Information shown –
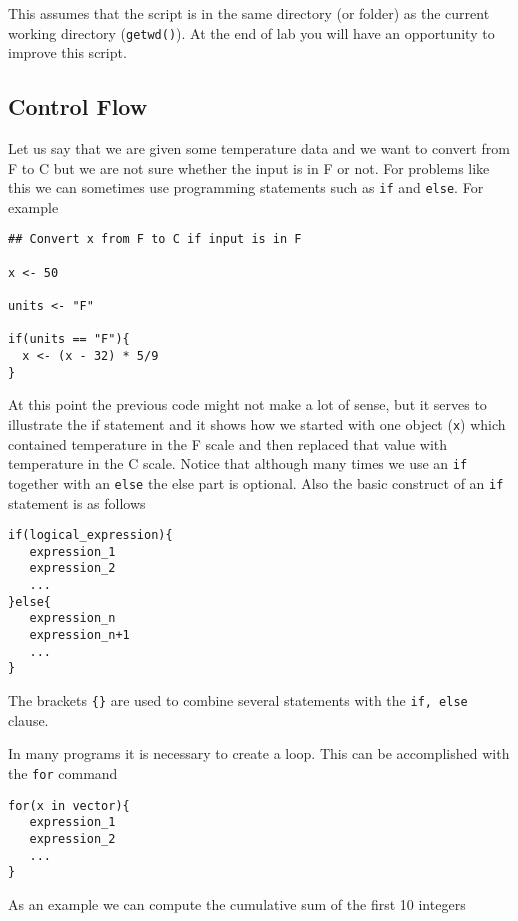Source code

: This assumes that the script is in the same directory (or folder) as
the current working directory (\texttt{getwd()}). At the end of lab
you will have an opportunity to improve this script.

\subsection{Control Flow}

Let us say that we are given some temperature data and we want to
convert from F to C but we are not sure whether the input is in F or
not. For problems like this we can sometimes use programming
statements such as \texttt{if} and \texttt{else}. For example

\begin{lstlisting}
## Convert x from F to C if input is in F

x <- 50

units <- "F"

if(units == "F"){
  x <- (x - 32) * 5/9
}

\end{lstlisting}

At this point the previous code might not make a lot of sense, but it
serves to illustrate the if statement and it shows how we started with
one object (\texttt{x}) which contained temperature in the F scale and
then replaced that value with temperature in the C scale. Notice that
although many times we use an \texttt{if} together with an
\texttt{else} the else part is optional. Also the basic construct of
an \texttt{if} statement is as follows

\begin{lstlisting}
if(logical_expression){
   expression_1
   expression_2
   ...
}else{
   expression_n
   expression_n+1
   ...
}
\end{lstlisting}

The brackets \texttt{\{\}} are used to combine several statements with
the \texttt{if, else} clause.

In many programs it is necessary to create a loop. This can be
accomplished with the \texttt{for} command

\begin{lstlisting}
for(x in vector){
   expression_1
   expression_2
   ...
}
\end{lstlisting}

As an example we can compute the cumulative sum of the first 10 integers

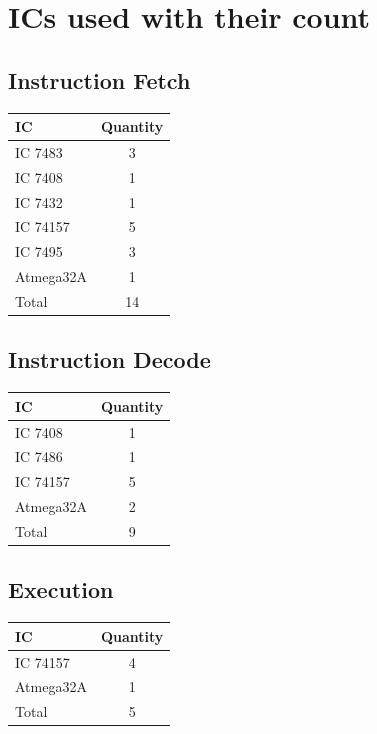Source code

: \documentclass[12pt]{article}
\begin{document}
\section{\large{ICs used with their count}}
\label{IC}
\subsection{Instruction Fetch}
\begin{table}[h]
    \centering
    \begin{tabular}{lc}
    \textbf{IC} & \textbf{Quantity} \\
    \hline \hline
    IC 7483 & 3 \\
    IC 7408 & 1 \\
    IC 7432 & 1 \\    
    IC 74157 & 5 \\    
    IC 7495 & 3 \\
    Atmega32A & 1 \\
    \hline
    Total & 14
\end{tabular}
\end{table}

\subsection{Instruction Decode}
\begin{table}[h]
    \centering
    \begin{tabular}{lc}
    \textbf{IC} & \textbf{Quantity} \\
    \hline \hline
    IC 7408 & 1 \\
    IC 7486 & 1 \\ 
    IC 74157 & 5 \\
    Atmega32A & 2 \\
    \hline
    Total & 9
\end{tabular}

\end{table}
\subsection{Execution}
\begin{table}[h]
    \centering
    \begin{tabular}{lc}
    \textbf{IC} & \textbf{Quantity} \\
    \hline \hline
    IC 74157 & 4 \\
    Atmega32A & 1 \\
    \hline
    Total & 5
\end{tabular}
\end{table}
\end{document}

Task item – Search the records for the string "temperature" and return every line in which it occurs.

Task output –
Let us say that we are given some temperature data and we want to
one object (\texttt{x}) which contained temperature in the F scale and
then replaced that value with temperature in the C scale. Notice that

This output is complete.